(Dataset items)
# # # # # # #

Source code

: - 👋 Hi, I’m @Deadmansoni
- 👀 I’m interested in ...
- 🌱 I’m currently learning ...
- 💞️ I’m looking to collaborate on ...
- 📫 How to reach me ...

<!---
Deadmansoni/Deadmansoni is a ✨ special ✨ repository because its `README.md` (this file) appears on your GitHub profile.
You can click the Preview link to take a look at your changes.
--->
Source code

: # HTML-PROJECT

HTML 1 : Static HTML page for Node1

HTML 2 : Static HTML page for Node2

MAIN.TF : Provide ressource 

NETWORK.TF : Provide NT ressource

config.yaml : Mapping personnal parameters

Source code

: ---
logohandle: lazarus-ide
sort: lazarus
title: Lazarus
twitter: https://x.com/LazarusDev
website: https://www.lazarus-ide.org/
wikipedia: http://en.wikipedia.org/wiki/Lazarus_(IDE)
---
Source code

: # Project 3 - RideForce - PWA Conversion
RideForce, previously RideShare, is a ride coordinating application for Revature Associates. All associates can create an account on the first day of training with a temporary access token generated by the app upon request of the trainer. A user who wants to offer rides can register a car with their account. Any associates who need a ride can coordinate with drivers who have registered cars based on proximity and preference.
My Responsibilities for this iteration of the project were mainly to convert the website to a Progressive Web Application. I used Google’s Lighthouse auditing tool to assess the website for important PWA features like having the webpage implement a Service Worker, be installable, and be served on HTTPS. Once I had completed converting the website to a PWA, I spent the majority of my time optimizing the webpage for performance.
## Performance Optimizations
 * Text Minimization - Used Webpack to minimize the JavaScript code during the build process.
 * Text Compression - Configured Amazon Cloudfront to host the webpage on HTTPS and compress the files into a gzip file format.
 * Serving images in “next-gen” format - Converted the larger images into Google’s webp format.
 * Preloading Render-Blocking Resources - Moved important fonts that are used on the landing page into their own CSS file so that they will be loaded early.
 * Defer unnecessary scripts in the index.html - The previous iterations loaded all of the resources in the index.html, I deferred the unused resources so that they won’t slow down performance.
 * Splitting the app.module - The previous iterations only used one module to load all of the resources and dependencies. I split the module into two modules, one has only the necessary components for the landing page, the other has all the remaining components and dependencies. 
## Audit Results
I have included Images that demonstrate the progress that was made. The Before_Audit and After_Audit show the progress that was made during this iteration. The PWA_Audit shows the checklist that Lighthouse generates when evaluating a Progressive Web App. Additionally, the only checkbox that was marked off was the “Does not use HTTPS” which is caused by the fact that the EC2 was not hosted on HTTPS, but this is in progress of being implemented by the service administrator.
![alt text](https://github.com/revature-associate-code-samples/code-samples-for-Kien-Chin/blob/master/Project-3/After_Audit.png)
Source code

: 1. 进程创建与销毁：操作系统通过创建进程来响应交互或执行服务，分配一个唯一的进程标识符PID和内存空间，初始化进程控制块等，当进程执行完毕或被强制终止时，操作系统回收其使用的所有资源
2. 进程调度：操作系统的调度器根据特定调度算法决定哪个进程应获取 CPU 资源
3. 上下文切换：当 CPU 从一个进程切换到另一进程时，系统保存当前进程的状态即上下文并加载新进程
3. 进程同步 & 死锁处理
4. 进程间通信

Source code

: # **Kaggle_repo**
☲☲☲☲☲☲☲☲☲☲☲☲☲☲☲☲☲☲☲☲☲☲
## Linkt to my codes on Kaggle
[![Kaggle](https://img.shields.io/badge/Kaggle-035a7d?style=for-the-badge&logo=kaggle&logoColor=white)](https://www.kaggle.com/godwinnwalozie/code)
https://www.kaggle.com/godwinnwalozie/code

# # # # # # #

What you should do: Write out all of the records exactly as they stand above.

Written response:
Source code

: - 👋 Hi, I’m @Deadmansoni
- 👀 I’m interested in ...
- 🌱 I’m currently learning ...
- 💞️ I’m looking to collaborate on ...
- 📫 How to reach me ...

<!---
Deadmansoni/Deadmansoni is a ✨ special ✨ repository because its `README.md` (this file) appears on your GitHub profile.
You can click the Preview link to take a look at your changes.
--->
Source code

: # HTML-PROJECT

HTML 1 : Static HTML page for Node1

HTML 2 : Static HTML page for Node2

MAIN.TF : Provide ressource 

NETWORK.TF : Provide NT ressource

config.yaml : Mapping personnal parameters

Source code

: ---
logohandle: lazarus-ide
sort: lazarus
title: Lazarus
twitter: https://x.com/LazarusDev
website: https://www.lazarus-ide.org/
wikipedia: http://en.wikipedia.org/wiki/Lazarus_(IDE)
---
Source code

: # Project 3 - RideForce - PWA Conversion
RideForce, previously RideShare, is a ride coordinating application for Revature Associates. All associates can create an account on the first day of training with a temporary access token generated by the app upon request of the trainer. A user who wants to offer rides can register a car with their account. Any associates who need a ride can coordinate with drivers who have registered cars based on proximity and preference.
My Responsibilities for this iteration of the project were mainly to convert the website to a Progressive Web Application. I used Google’s Lighthouse auditing tool to assess the website for important PWA features like having the webpage implement a Service Worker, be installable, and be served on HTTPS. Once I had completed converting the website to a PWA, I spent the majority of my time optimizing the webpage for performance.
## Performance Optimizations
 * Text Minimization - Used Webpack to minimize the JavaScript code during the build process.
 * Text Compression - Configured Amazon Cloudfront to host the webpage on HTTPS and compress the files into a gzip file format.
 * Serving images in “next-gen” format - Converted the larger images into Google’s webp format.
 * Preloading Render-Blocking Resources - Moved important fonts that are used on the landing page into their own CSS file so that they will be loaded early.
 * Defer unnecessary scripts in the index.html - The previous iterations loaded all of the resources in the index.html, I deferred the unused resources so that they won’t slow down performance.
 * Splitting the app.module - The previous iterations only used one module to load all of the resources and dependencies. I split the module into two modules, one has only the necessary components for the landing page, the other has all the remaining components and dependencies. 
## Audit Results
I have included Images that demonstrate the progress that was made. The Before_Audit and After_Audit show the progress that was made during this iteration. The PWA_Audit shows the checklist that Lighthouse generates when evaluating a Progressive Web App. Additionally, the only checkbox that was marked off was the “Does not use HTTPS” which is caused by the fact that the EC2 was not hosted on HTTPS, but this is in progress of being implemented by the service administrator.
![alt text](https://github.com/revature-associate-code-samples/code-samples-for-Kien-Chin/blob/master/Project-3/After_Audit.png)
Source code

: 1. 进程创建与销毁：操作系统通过创建进程来响应交互或执行服务，分配一个唯一的进程标识符PID和内存空间，初始化进程控制块等，当进程执行完毕或被强制终止时，操作系统回收其使用的所有资源
2. 进程调度：操作系统的调度器根据特定调度算法决定哪个进程应获取 CPU 资源
3. 上下文切换：当 CPU 从一个进程切换到另一进程时，系统保存当前进程的状态即上下文并加载新进程
3. 进程同步 & 死锁处理
4. 进程间通信

Source code

: # **Kaggle_repo**
☲☲☲☲☲☲☲☲☲☲☲☲☲☲☲☲☲☲☲☲☲☲
## Linkt to my codes on Kaggle
[![Kaggle](https://img.shields.io/badge/Kaggle-035a7d?style=for-the-badge&logo=kaggle&logoColor=white)](https://www.kaggle.com/godwinnwalozie/code)
https://www.kaggle.com/godwinnwalozie/code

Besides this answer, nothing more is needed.